With the presence of a key figure in Nigeria’s rice sub-sector, the Kebbi State Governor, Alhaji Abubakar Bagudu, who has emerged as the arrow-head of the Nigerian government’s food security drive, the president’s agricultural strategy was aptly presented. The Governor was keen to engage in plenary discussions, particularly that which sought to hatch a framework for public – private cooperation in the rice self-sufficiency efforts of the country.

The Kebbi State helmsman gave credence to his widely acknowledged reputation for developmental leadership. His pointed characterization of the subversive actions of countries bordering Nigeria as “economic warfare” was a high point in the dialogue and marked a robust departure from the erstwhile milquetoast governmental stance on the issue.

The Rice Conference brought to the fore the immense progress made under the present administration. As the Director of Agribusiness in the Federal Ministry of Agriculture and Rural Development, Alhaji Musibau Azeez, who represented the Minister at the conference pointed out, Nigeria is well on her way to attaining the objective of Self Sufficiency in rice production.

The one that really moved the needle in terms of scale was the panel discussion by my humble which reaffirmed Olam’s pre- eminent position as the largest player in the Rice Value chain space with capacity of 190, 000 metric tonnes and doing this in two locations Nasarawa (120 million dollar rice farm and mill and home of Mama’s pride and Kano where we do tolling and home of Mama’s choice. The next biggest competitor is around 70 to 100 thousand tons.

Equally important to state is the number of Rice farmers which has risen from 5.8 million thereabout to slightly over 12 million. This is not about optics but genuinely true.

This reality throws up yet another key point, regarding the need for successive governments to resist the temptation of policy somersault. Hitherto, in Nigeria’s Agriculture history, successive governments had been adept at discontinuing with the policies of their predecessors. The Buhari Administration broke this jinx by building on the foundation of its predecessor.

In the words of the Director, Seed Certification & Quality Control of the Nigerian Agricultural Seed Council (NASC), Alhaji Ishaq Khalid, the seeds of the rice revolution that Nigeria is currently enjoying were sown under the immediate past Minister of Agriculture, Dr. Akinwumi Adesina who supervised a rigorous overhaul of the nation’s rice seed architecture, introducing varieties like FARO 44, 52 and 61.

The current administration built on this framework in a historic demonstration of policy consistency and this was applauded by stakeholders at the conference.

The above notwithstanding, the menace of smuggling also engaged the attention of stakeholders, given that in the absence of a well thought out and deliberate strategic solution to Nigeria’s leaking borders, the Rice Self-sufficiency bid is dead on arrival.

In this regard, the Nigerian Customs Service reiterated its plea for better funding and equipping to carry out its mandate of securing Nigeria’s borders.

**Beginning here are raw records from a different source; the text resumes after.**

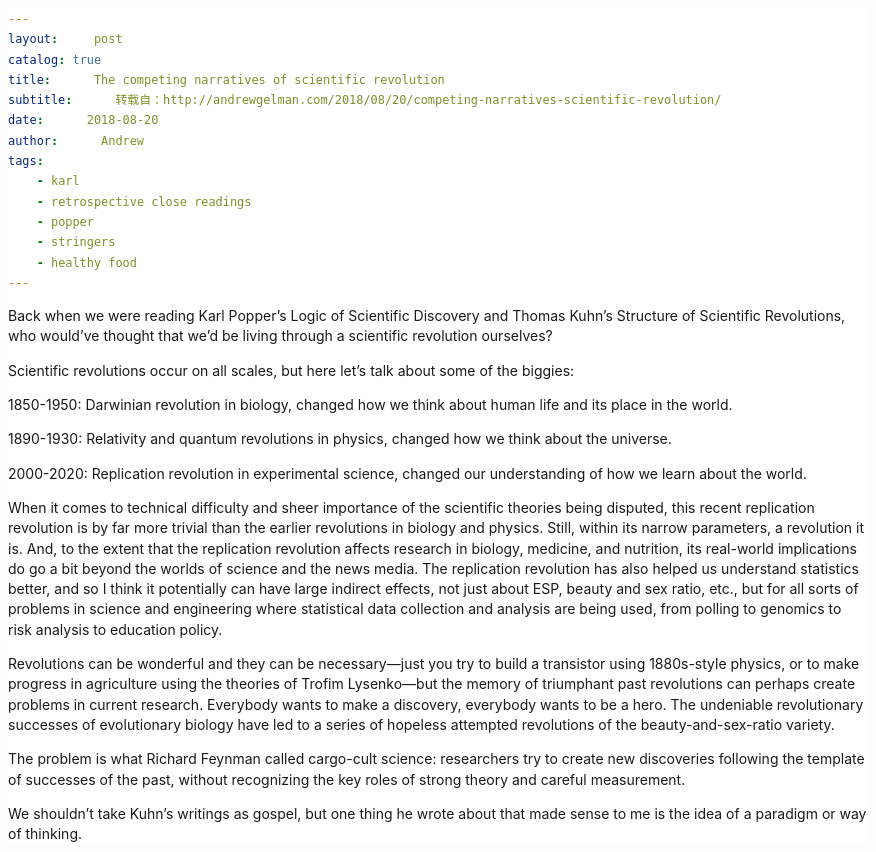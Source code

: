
 ```yaml
---
layout:     post
catalog: true
title:      The competing narratives of scientific revolution
subtitle:      转载自：http://andrewgelman.com/2018/08/20/competing-narratives-scientific-revolution/
date:      2018-08-20
author:      Andrew
tags:
    - karl
    - retrospective close readings
    - popper
    - stringers
    - healthy food
---
```





Back when we were reading Karl Popper’s Logic of Scientific Discovery and Thomas Kuhn’s Structure of Scientific Revolutions, who would’ve thought that we’d be living through a scientific revolution ourselves?

Scientific revolutions occur on all scales, but here let’s talk about some of the biggies:

1850-1950: Darwinian revolution in biology, changed how we think about human life and its place in the world.

1890-1930: Relativity and quantum revolutions in physics, changed how we think about the universe.

2000-2020: Replication revolution in experimental science, changed our understanding of how we learn about the world.

When it comes to technical difficulty and sheer importance of the scientific theories being disputed, this recent replication revolution is by far more trivial than the earlier revolutions in biology and physics. Still, within its narrow parameters, a revolution it is. And, to the extent that the replication revolution affects research in biology, medicine, and nutrition, its real-world implications do go a bit beyond the worlds of science and the news media. The replication revolution has also helped us understand statistics better, and so I think it potentially can have large indirect effects, not just about ESP, beauty and sex ratio, etc., but for all sorts of problems in science and engineering where statistical data collection and analysis are being used, from polling to genomics to risk analysis to education policy.

Revolutions can be wonderful and they can be necessary—just you try to build a transistor using 1880s-style physics, or to make progress in agriculture using the theories of Trofim Lysenko—but the memory of triumphant past revolutions can perhaps create problems in current research. Everybody wants to make a discovery, everybody wants to be a hero. The undeniable revolutionary successes of evolutionary biology have led to a series of hopeless attempted revolutions of the beauty-and-sex-ratio variety.

The problem is what Richard Feynman called cargo-cult science: researchers try to create new discoveries following the template of successes of the past, without recognizing the key roles of strong theory and careful measurement.

We shouldn’t take Kuhn’s writings as gospel, but one thing he wrote about that made sense to me is the idea of a paradigm or way of thinking.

It must be stated that the conditions under which the department of Customs and Excise operate currently, they are configured to fail.

It therefore goes without telling that both the Executive and the Legislative arms of government must, as a matter of urgency, address the needs of the Nigerian Customs Service in order to ensure the attainment of Nigeria’s rice Self Sufficiency drive.

Mainstreaming the Voice of the Private Sector into this conversation is therefore imperative. To this end, there was a comprehensive endorsement of the Strategic Rice Alliance for Nigeria. This initiative was hailed as a vital medium by which the Private Sector can contribute its voice to the country’s rice discourse – which many believe to be public sector dominated.

Nigeria’s rice revolution is well underway and all hands must be on deck to ensure that it does not run out of steam.